Woodson immediately set about changing the team’s culture. In a semi-­famous speech documented by Slam magazine’s Lang Whitaker, Woodson spelled out his philosophy to the team clearly: “I have zero ego as a coach, none. If you think you see something that’s going to work better than what we’re trying to do, speak up! Say something to me! But what I’m telling you guys is that if you guys will just consistently do what we’re asking you to do on defense, we’ll win games. I don’t give a shit about the offense; you guys can score more than enough points to win games. The offense isn’t the problem. But you have to get stops on defense, and if you’ll listen to what we’re telling you, I promise you’ll get stops. The shit works, okay?”

The shit definitely worked: Woodson coached the Hawks for six seasons, and their win total improved every year, from 13 to 26 to 30 to 37 to 47 to 53. The problem was that the Hawks could never make it out of the second round of the playoffs, and after they were swept by the Orlando Magic in 2010, the team essentially fired him. Woodson won’t get into the details of his dismissal. “They did what they had to do,” he says. “All I know is that the six-year run was fantastic.” But it is still a sore spot—the team he helped build dropped him, as he sees it, right when they were poised to break through. (They never did advance further, by the way, and now they’re rebuilding.) Woodson was reportedly especially upset with assistant coach Larry Drew, a former teammate of Woodson’s in Kansas City. According to the Atlanta Journal-Constitution, Drew went behind Woodson’s back to convince ownership he would implement game plans that Woodson would not. Woodson still refuses to talk to Drew, an ongoing subplot whenever the two coaches face off, which they did twice last year without incident.

In August 2011, the Knicks, responding to the perception that D’Antoni did not emphasize defense, brought in Woodson to be the team’s defensive coordinator. Taking a lesson from the Drew experience, Woodson worked closely with D’Antoni at all times. He did not want to be perceived as Brutus to D’Antoni’s Caesar. He wasn’t, and the two men are still friends. But now that Woodson is the Knicks’ head coach, his ascendance to the throne, in retrospect, seems to have been inevitable.

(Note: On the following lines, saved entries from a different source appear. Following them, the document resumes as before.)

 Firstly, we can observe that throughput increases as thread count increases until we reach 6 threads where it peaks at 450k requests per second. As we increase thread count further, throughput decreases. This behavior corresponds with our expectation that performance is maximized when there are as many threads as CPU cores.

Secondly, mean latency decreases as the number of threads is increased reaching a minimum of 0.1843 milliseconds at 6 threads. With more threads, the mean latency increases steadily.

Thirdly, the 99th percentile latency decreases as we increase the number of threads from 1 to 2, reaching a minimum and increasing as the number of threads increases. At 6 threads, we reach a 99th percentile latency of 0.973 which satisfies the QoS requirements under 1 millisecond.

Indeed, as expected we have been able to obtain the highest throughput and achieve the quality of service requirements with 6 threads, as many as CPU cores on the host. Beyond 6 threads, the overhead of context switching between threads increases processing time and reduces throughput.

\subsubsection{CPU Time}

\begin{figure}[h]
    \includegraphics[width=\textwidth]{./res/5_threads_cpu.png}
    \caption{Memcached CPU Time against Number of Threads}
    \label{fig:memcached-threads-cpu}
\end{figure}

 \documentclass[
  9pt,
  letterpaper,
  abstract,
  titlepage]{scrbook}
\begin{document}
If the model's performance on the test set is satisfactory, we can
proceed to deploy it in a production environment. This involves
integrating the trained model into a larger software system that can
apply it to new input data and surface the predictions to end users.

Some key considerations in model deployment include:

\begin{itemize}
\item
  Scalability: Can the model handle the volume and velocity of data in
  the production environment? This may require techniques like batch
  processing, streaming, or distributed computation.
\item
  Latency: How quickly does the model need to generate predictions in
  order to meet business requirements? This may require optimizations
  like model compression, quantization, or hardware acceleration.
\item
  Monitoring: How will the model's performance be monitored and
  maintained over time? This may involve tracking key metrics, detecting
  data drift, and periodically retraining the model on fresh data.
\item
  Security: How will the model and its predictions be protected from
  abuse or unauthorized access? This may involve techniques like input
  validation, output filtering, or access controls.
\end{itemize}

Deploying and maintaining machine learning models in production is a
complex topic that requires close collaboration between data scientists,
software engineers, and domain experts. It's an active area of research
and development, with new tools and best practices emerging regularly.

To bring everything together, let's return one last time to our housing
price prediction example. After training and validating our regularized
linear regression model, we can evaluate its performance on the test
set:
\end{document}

The Knicks’ 2011–12 season, despite the excitement generated by signing Tyson Chandler and having Carmelo Anthony and Amar’e Stoudemire together for the first time for a full season, got off to a rough start. Their point-guard play was erratic, and they lacked a defensive identity until Chandler began to create one. On February 3 of the lockout-shortened season, their record stood at 8-15. Until … Linsanity!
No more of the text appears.